Chariot racing was of course still the exclusive domain of the wealthy, a vestige of heroic tradition, but the athletes contending mano a mano ushered in more meritocratic ways. The Greek custom of requiring athletes in track and field and combat events to participate in the nude underscored this democratic ethos, perhaps popularized among the communally oriented Spartans by 600 BCE, but soon adopted universally by all Greeks.
The double entendre in my title “playing man” is intentional, with allusion to the sense that sport has been for most of history and globally a performance by and for males. For the Greeks, athletics were for men only, with a few interesting exceptions, notably girls’ ritual races at Olympia to ask Hera for a happy marriage.
In the modern Olympics, there was no women’s marathon race until 1984, almost 90 years into the games.

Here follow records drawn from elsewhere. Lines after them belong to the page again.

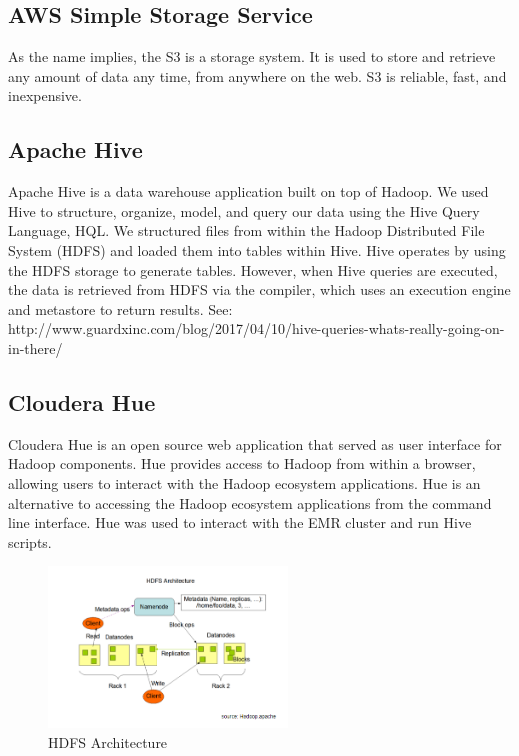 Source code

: \documentclass[journal]{IEEEtran}
\begin{document}
\subsection{AWS Simple Storage Service}

As the name implies, the S3 is a storage system.
It is used to store and retrieve any amount of data any time, from anywhere on the web. 
S3 is reliable, fast, and inexpensive.

\subsection{Apache Hive}

Apache Hive is a data warehouse application built on top of Hadoop. We used Hive to structure, organize, model, and query our data using the Hive Query Language, HQL. We structured files from within the Hadoop Distributed File System (HDFS) and loaded them into tables within Hive. Hive operates by using the HDFS storage to generate tables. However, when Hive queries are executed, the data is retrieved from HDFS via the compiler, which uses an execution engine and metastore to return results. See: http://www.guardxinc.com/blog/2017/04/10/hive-queries-whats-really-going-on-in-there/

\subsection{Cloudera Hue}

Cloudera Hue is an open source web application that served as user interface for Hadoop components.
Hue provides access to Hadoop from within a browser, allowing users to interact with the Hadoop ecosystem applications. 
Hue is an alternative to accessing the Hadoop ecosystem applications from the command line interface.
Hue was used to interact with the EMR cluster and run Hive scripts.

\begin{figure}
    \centering
    \includegraphics[width=2.5in]{HDFS_Arch.png}
    \caption{HDFS Architecture \cite{HDFS}}
    \label{HDFS}
\end{figure}
\end{document}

Even then, in 1984, only 25% of all Olympic participants were female; today it is still at less than half (45% in 2012). The first women boxing events came in 2012.
Women’s participation in sports at all venues and events has slowly improved over the last 30 years, thanks to gender equity movements as a whole. Still, males have been the participants in and the most avid audiences for competitive sports globally throughout history.
Is it tradition and culture or nature (testosterone and men’s greater muscle bulk) that has driven this trend? Scholarly disagreement continues, but the answer must include nature and culture, with nature perhaps playing a heavier role. The attempts to bring women’s sports to the fore have largely not succeeded: world viewers, broadcasters, and corporate sponsors overwhelmingly prefer male contests.
Overt displays of machismo characterized the ancient Greek contest, or agôn, whence our term agony, the pain of struggle. Combat sports of boxing and wrestling topped the popularity charts and the rewards at the festivals that gave valuable prizes.
At the Olympics, there were no second or third place prizes; only first counted, and one boxer said “give me the wreath of give me death”. Many were brutalized or killed, as is shown on vases in which blood streams from the contestants.
The Greeks were overly familiar with violence meted out by men in war on a daily basis, and so violent sport here did not inspire violence. But the association of athletes with Homeric heroes maintained the display as acceptable and even superhuman (see the funeral games of Iliad 23).
Greek sport, then, is worthy of our attention as the model in many ways for our own very different contests. Yes, the modern Olympics appropriated the Greek ones for its own very different aims. But arguably the ‘deeper’ social inheritances from the Greek men who “played” are, on the one hand, a greater egalitarianism, and on the other a heroized violence and machismo with which we all still wrestle.